- **TO DO**
If a line in the entries contains the string "Balancing", include that line in your answer.

- **DATA SECTION**
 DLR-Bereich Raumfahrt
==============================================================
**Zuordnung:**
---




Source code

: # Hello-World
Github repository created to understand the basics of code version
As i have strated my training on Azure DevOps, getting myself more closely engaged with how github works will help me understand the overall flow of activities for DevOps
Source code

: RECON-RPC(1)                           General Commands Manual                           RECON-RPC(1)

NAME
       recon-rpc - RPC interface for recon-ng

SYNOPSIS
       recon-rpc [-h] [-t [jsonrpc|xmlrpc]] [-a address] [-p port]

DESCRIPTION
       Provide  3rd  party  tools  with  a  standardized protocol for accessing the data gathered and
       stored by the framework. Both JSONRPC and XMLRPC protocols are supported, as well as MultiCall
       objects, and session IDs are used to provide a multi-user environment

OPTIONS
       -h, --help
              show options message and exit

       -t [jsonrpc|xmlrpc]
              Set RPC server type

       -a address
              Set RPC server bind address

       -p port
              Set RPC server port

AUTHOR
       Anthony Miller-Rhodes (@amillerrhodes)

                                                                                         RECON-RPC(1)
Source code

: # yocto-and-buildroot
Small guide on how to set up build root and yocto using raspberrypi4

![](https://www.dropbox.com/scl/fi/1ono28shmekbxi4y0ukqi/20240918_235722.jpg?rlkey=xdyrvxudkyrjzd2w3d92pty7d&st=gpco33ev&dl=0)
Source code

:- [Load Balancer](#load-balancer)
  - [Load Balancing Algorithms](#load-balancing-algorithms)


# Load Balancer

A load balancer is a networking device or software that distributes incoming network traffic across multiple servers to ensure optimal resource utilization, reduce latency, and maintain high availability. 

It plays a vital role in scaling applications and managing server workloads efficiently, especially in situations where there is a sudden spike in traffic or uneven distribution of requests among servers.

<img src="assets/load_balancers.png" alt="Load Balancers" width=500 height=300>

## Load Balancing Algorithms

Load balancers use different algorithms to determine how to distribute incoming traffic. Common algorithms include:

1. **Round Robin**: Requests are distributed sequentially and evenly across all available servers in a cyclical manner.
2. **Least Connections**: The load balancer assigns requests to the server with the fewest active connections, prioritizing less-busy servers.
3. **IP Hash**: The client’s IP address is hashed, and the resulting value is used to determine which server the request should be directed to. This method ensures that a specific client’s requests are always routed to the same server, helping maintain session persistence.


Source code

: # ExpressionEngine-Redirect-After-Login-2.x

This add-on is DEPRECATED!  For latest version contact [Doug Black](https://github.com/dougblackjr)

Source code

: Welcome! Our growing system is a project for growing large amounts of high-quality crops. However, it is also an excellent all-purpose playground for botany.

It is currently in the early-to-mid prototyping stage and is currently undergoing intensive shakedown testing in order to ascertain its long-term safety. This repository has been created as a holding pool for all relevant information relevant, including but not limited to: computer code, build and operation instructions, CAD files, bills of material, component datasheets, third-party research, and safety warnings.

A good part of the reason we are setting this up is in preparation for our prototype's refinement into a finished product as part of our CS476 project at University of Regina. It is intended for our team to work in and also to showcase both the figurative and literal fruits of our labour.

- **EXERCISE OUTPUT**
  - [Load Balancing Algorithms](#load-balancing-algorithms)
## Load Balancing Algorithms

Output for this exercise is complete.